Because health-care costs are known to rise with age, it is feared that an aging population will lead to higher health-care expenditures. However, recent studies show that unlike the case with pensions, increased longevity in the population need not translate into increased health costs. Evidence suggests that the greatest proportion of health-care spending among older people is incurred in the final year of an individual's life regardless of the length of that life. In the United Kingdom it is estimated that people consume about a quarter their lifetime consumption of health care during the last year of life. If greater longevity means only that the cost of dying is postponed, the implications for future health spending are limited. If, however, there are additional costs to greater longevity, the implications will be very different. A critical factor will be whether the additional years of life are spent in good or poor health. So far the evidence regarding the compression of morbidity is mixed.

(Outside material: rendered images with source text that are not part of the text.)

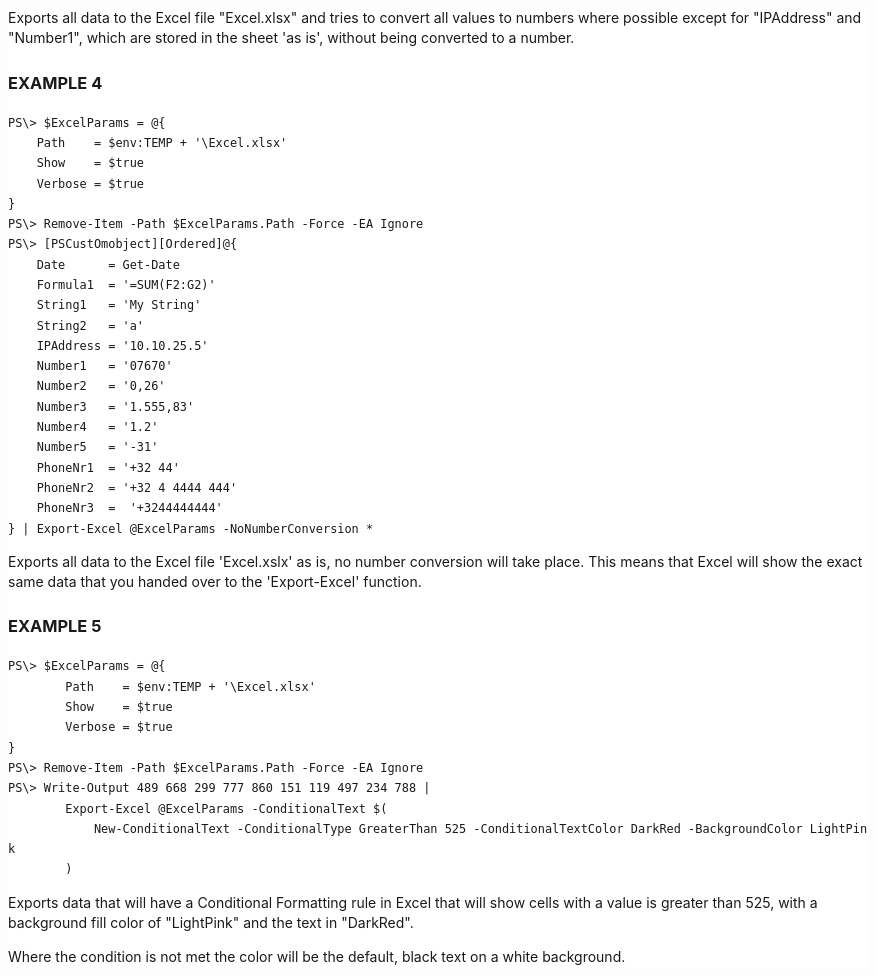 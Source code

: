 Exports all data to the Excel file "Excel.xlsx" and tries to convert all values to numbers where possible except for "IPAddress" and "Number1", which are stored in the sheet 'as is', without being converted to a number.

### EXAMPLE 4

```text
PS\> $ExcelParams = @{
    Path    = $env:TEMP + '\Excel.xlsx'
    Show    = $true
    Verbose = $true
}
PS\> Remove-Item -Path $ExcelParams.Path -Force -EA Ignore
PS\> [PSCustOmobject][Ordered]@{
    Date      = Get-Date
    Formula1  = '=SUM(F2:G2)'
    String1   = 'My String'
    String2   = 'a'
    IPAddress = '10.10.25.5'
    Number1   = '07670'
    Number2   = '0,26'
    Number3   = '1.555,83'
    Number4   = '1.2'
    Number5   = '-31'
    PhoneNr1  = '+32 44'
    PhoneNr2  = '+32 4 4444 444'
    PhoneNr3  =  '+3244444444'
} | Export-Excel @ExcelParams -NoNumberConversion *
```

Exports all data to the Excel file 'Excel.xslx' as is, no number conversion will take place. This means that Excel will show the exact same data that you handed over to the 'Export-Excel' function.

### EXAMPLE 5

```text
PS\> $ExcelParams = @{
        Path    = $env:TEMP + '\Excel.xlsx'
        Show    = $true
        Verbose = $true
}
PS\> Remove-Item -Path $ExcelParams.Path -Force -EA Ignore
PS\> Write-Output 489 668 299 777 860 151 119 497 234 788 |
        Export-Excel @ExcelParams -ConditionalText $(
            New-ConditionalText -ConditionalType GreaterThan 525 -ConditionalTextColor DarkRed -BackgroundColor LightPink
        )
```

Exports data that will have a Conditional Formatting rule in Excel that will show cells with a value is greater than 525, with a background fill color of "LightPink" and the text in "DarkRed".

Where the condition is not met the color will be the default, black text on a white background.
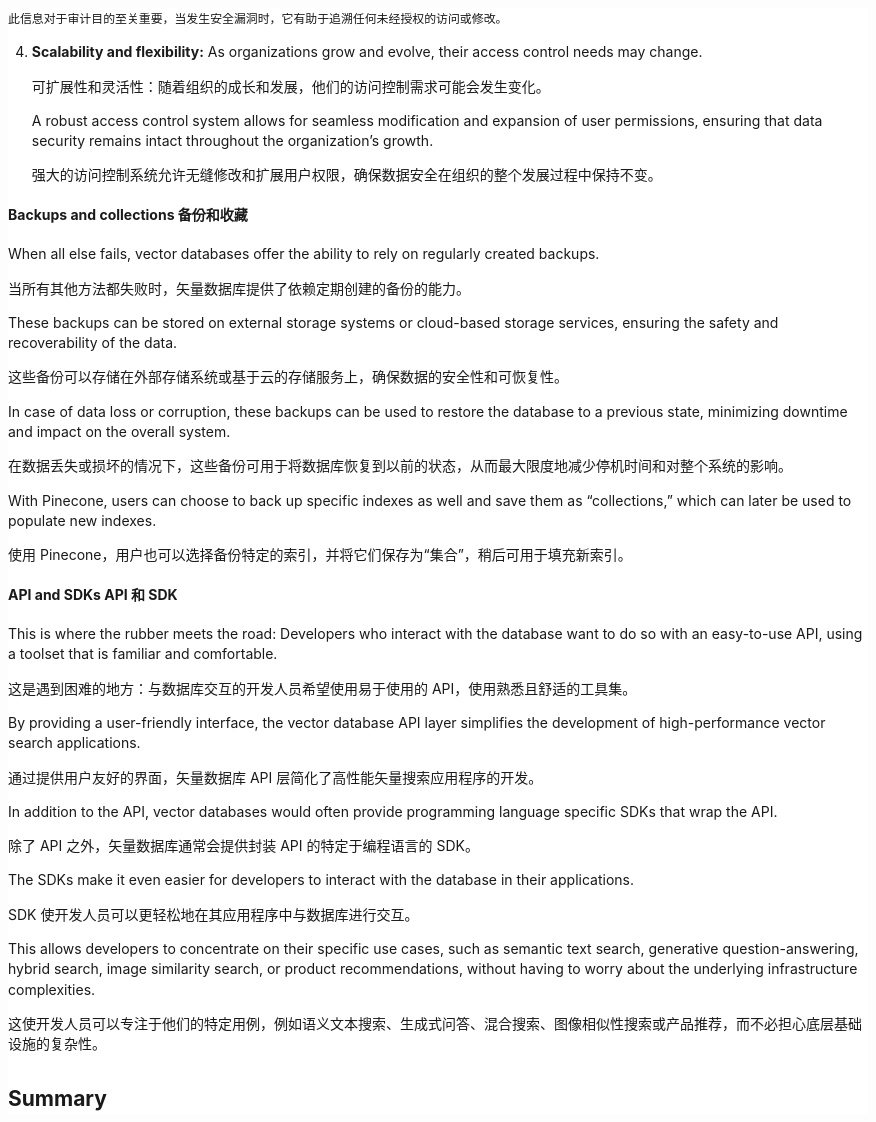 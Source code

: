     此信息对于审计目的至关重要，当发生安全漏洞时，它有助于追溯任何未经授权的访问或修改。
4.  **Scalability and flexibility:** As organizations grow and evolve, their access control needs may change.  
    
    可扩展性和灵活性：随着组织的成长和发展，他们的访问控制需求可能会发生变化。  
    
    A robust access control system allows for seamless modification and expansion of user permissions, ensuring that data security remains intact throughout the organization’s growth.  
    
    强大的访问控制系统允许无缝修改和扩展用户权限，确保数据安全在组织的整个发展过程中保持不变。

#### Backups and collections 备份和收藏

When all else fails, vector databases offer the ability to rely on regularly created backups.  

当所有其他方法都失败时，矢量数据库提供了依赖定期创建的备份的能力。  

These backups can be stored on external storage systems or cloud-based storage services, ensuring the safety and recoverability of the data.  

这些备份可以存储在外部存储系统或基于云的存储服务上，确保数据的安全性和可恢复性。  

In case of data loss or corruption, these backups can be used to restore the database to a previous state, minimizing downtime and impact on the overall system.  

在数据丢失或损坏的情况下，这些备份可用于将数据库恢复到以前的状态，从而最大限度地减少停机时间和对整个系统的影响。  

With Pinecone, users can choose to back up specific indexes as well and save them as “collections,” which can later be used to populate new indexes.  

使用 Pinecone，用户也可以选择备份特定的索引，并将它们保存为“集合”，稍后可用于填充新索引。

#### API and SDKs API 和 SDK

This is where the rubber meets the road: Developers who interact with the database want to do so with an easy-to-use API, using a toolset that is familiar and comfortable.  

这是遇到困难的地方：与数据库交互的开发人员希望使用易于使用的 API，使用熟悉且舒适的工具集。  

By providing a user-friendly interface, the vector database API layer simplifies the development of high-performance vector search applications.  

通过提供用户友好的界面，矢量数据库 API 层简化了高性能矢量搜索应用程序的开发。

In addition to the API, vector databases would often provide programming language specific SDKs that wrap the API.  

除了 API 之外，矢量数据库通常会提供封装 API 的特定于编程语言的 SDK。  

The SDKs make it even easier for developers to interact with the database in their applications.  

SDK 使开发人员可以更轻松地在其应用程序中与数据库进行交互。  

This allows developers to concentrate on their specific use cases, such as semantic text search, generative question-answering, hybrid search, image similarity search, or product recommendations, without having to worry about the underlying infrastructure complexities.  

这使开发人员可以专注于他们的特定用例，例如语义文本搜索、生成式问答、混合搜索、图像相似性搜索或产品推荐，而不必担心底层基础设施的复杂性。

## Summary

It is important to bear in mind that trends in health-care expenditures are largely determined by factors other than demographic change. For example, three-quarters of the rise in medical spending in the United States between 1960 and 1993 was attributable to technological change in contrast to only 3 percent that was due to demographic change. Thus, there are upward pressures on welfare spending for a whole range of reasons, including aging of the population. The future performance of the economy, and the levels of unemployment and early retirement in particular, will have as great an effect as will demographic change. The question of whether societies can continue to afford the welfare state will be answered as much by ideology as by fiscal concerns.
Clegg, Joan. 1980. Dictionary of Social Services: Policy and Practice, 3rd edition. London: Bedford Square Press.
Cutler, David, and Ellen Meara. 1999. "The Concentration of Medical Spending: An Update." Cambridge, MA: National Bureau of Economic Research, Working Paper 7279.
Esping-Andersen, Gøsta. 1990. The Three Worlds of Welfare Capitalism. Cambridge, Eng.: Polity Press.
Johnson, Paul, and Jane Falkingham. 1992. Ageing and Economic Welfare. London: Sage.
Organization for Economic Cooperation and Development. 1996. Aging in OECD Countries: A Critical Policy Challenge. Paris: Organization for Economic Cooperation and Development.
——. 2000. Reforms for an Ageing Society. Paris: Organization for Economic Cooperation Development.
Zweifel, Peter, Stefan Felder, and Markus Meier. 1999. "Ageing of the Population and Healthcare Expenditure: A Red Herring?" Health Economics 8: 485–496.